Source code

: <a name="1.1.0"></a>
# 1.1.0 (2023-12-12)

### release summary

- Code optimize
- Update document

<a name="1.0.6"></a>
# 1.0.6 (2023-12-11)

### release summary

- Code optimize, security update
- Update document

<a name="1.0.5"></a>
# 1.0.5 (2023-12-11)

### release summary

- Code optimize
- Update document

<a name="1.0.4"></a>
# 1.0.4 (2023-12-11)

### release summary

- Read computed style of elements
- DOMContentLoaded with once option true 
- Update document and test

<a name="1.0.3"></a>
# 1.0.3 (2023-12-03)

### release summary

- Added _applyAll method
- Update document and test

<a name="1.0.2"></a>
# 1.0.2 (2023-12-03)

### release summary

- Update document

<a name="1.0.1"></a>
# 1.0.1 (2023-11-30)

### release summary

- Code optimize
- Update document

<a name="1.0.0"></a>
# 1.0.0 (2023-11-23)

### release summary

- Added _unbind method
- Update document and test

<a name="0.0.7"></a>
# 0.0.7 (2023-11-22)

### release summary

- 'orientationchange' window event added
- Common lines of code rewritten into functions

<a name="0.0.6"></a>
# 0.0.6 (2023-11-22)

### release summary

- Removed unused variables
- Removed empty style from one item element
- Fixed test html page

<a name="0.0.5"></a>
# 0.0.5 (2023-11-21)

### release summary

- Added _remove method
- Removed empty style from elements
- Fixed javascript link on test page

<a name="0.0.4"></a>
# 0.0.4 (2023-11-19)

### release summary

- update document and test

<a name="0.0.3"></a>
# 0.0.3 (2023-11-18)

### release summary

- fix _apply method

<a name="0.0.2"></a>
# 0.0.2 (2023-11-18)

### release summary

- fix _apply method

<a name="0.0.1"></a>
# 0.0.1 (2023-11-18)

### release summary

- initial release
================
■ TASK TO CARRY OUT ■
Would you set down the full listing exactly as it reads?

■ OUTPUT ■
Source code

: <a name="1.1.0"></a>
# 1.1.0 (2023-12-12)

### release summary

- Code optimize
- Update document

<a name="1.0.6"></a>
# 1.0.6 (2023-12-11)

### release summary

- Code optimize, security update
- Update document

<a name="1.0.5"></a>
# 1.0.5 (2023-12-11)

### release summary

- Code optimize
- Update document

<a name="1.0.4"></a>
# 1.0.4 (2023-12-11)

### release summary

- Read computed style of elements
- DOMContentLoaded with once option true 
- Update document and test

<a name="1.0.3"></a>
# 1.0.3 (2023-12-03)

### release summary

- Added _applyAll method
- Update document and test

<a name="1.0.2"></a>
# 1.0.2 (2023-12-03)

### release summary

- Update document

<a name="1.0.1"></a>
# 1.0.1 (2023-11-30)

### release summary

- Code optimize
- Update document

<a name="1.0.0"></a>
# 1.0.0 (2023-11-23)

### release summary

- Added _unbind method
- Update document and test

<a name="0.0.7"></a>
# 0.0.7 (2023-11-22)

### release summary

- 'orientationchange' window event added
- Common lines of code rewritten into functions

<a name="0.0.6"></a>
# 0.0.6 (2023-11-22)

### release summary

- Removed unused variables
- Removed empty style from one item element
- Fixed test html page

<a name="0.0.5"></a>
# 0.0.5 (2023-11-21)

### release summary

- Added _remove method
- Removed empty style from elements
- Fixed javascript link on test page

<a name="0.0.4"></a>
# 0.0.4 (2023-11-19)

### release summary

- update document and test

<a name="0.0.3"></a>
# 0.0.3 (2023-11-18)

### release summary

- fix _apply method

<a name="0.0.2"></a>
# 0.0.2 (2023-11-18)

### release summary

- fix _apply method

<a name="0.0.1"></a>
# 0.0.1 (2023-11-18)

### release summary

- initial release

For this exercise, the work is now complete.